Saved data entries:
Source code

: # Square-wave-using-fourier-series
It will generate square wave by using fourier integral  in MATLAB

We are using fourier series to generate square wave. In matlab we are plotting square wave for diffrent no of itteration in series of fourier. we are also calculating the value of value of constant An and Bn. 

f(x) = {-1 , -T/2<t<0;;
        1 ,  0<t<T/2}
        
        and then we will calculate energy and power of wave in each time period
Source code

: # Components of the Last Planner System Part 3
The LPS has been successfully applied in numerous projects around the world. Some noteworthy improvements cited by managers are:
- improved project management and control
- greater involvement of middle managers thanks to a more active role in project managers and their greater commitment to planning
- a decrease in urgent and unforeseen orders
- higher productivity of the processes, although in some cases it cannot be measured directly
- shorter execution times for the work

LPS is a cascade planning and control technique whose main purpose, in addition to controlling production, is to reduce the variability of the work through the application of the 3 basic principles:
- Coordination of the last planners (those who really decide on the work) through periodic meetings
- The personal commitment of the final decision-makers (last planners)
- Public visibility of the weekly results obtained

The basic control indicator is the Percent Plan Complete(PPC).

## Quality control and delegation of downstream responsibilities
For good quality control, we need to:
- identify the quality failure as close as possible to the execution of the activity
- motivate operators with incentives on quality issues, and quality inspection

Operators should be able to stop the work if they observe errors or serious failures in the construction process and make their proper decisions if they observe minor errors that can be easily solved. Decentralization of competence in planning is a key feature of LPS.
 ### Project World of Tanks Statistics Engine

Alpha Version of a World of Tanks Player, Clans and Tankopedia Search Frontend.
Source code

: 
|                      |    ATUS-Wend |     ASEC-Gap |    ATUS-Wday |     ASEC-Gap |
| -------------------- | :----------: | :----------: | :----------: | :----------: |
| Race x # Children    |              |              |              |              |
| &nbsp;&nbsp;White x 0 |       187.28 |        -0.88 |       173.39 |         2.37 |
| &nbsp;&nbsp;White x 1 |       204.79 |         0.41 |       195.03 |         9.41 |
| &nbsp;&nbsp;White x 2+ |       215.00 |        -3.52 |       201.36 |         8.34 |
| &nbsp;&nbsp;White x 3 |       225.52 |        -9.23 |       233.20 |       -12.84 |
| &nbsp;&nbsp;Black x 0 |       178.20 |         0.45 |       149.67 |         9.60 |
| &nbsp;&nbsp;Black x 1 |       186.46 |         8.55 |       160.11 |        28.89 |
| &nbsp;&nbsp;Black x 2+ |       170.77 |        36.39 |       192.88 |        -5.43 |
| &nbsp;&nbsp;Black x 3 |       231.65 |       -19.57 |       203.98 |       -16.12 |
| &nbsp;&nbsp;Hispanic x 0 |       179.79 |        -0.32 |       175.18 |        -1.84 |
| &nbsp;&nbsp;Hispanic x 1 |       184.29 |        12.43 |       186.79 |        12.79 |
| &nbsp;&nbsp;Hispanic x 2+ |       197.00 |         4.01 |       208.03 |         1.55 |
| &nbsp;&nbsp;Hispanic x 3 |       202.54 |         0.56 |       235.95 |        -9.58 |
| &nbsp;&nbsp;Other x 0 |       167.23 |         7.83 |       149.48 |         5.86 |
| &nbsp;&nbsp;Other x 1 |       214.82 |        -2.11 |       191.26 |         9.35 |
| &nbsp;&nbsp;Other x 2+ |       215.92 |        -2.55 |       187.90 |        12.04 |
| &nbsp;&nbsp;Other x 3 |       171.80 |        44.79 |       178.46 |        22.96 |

TASK TO COMPLETE: Transcribe the lines above between the line holding "LPS is a cascade" and the line holding "### Project World of Tanks Statistics Engine", inclusive, exactly as they stand and with nothing added.

FINISHED EXERCISE:
LPS is a cascade planning and control technique whose main purpose, in addition to controlling production, is to reduce the variability of the work through the application of the 3 basic principles:
- Coordination of the last planners (those who really decide on the work) through periodic meetings
- The personal commitment of the final decision-makers (last planners)
- Public visibility of the weekly results obtained

The basic control indicator is the Percent Plan Complete(PPC).

## Quality control and delegation of downstream responsibilities
For good quality control, we need to:
- identify the quality failure as close as possible to the execution of the activity
- motivate operators with incentives on quality issues, and quality inspection

Operators should be able to stop the work if they observe errors or serious failures in the construction process and make their proper decisions if they observe minor errors that can be easily solved. Decentralization of competence in planning is a key feature of LPS.
 ### Project World of Tanks Statistics Engine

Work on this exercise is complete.